*** Recorded data

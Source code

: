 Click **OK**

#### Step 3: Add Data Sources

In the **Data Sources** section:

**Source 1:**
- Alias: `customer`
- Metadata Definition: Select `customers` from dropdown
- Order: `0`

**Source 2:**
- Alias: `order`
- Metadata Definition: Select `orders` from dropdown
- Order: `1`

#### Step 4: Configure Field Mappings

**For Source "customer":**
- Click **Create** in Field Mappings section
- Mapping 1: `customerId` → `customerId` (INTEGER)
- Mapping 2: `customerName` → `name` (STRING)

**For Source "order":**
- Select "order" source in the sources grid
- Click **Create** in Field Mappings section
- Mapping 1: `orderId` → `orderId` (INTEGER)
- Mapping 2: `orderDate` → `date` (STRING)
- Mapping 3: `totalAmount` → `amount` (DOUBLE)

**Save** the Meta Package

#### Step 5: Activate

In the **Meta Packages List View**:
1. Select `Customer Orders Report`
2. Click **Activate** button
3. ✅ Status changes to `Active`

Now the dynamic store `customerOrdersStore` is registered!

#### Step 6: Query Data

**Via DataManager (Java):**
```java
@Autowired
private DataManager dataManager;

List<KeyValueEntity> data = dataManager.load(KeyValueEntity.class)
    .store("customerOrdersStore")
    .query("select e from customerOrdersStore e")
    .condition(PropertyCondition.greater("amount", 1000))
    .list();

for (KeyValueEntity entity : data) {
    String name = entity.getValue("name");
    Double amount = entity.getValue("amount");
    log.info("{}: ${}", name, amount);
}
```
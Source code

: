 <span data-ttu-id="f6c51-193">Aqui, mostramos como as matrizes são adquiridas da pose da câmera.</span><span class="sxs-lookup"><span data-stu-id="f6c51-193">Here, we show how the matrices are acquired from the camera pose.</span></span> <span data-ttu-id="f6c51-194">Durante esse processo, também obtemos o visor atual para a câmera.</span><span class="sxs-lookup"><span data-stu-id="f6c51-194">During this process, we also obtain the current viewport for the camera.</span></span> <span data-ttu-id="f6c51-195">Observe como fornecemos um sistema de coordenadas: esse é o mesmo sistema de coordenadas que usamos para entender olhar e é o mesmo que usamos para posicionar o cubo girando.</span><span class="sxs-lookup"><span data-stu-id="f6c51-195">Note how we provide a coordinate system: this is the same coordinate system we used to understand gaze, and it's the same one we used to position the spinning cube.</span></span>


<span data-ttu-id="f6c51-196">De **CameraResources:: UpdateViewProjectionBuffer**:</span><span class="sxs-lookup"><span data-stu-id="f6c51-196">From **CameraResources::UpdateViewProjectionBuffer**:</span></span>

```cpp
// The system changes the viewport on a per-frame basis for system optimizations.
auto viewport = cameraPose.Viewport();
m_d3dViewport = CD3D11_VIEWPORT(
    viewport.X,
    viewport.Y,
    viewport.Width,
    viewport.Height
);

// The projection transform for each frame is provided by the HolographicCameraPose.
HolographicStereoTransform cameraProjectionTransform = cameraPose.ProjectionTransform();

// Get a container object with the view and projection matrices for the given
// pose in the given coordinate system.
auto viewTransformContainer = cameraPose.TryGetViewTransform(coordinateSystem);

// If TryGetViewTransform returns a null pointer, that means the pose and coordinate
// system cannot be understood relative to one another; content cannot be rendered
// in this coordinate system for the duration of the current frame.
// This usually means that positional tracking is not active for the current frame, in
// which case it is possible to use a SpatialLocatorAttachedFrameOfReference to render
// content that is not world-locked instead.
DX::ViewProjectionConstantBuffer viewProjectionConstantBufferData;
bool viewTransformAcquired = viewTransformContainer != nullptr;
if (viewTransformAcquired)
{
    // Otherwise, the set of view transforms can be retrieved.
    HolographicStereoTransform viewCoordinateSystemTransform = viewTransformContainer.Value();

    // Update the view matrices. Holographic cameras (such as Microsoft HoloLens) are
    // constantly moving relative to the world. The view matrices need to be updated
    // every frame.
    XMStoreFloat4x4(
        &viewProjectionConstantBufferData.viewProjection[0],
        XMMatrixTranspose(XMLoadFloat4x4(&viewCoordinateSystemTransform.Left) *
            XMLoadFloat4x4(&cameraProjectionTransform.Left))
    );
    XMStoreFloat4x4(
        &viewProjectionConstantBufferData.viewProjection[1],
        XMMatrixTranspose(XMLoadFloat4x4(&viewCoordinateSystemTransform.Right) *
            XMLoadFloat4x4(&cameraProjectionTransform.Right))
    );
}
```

******

Pull every line that holds the string "content" out of the records.

// system cannot be understood relative to one another; content cannot be rendered
// content that is not world-locked instead.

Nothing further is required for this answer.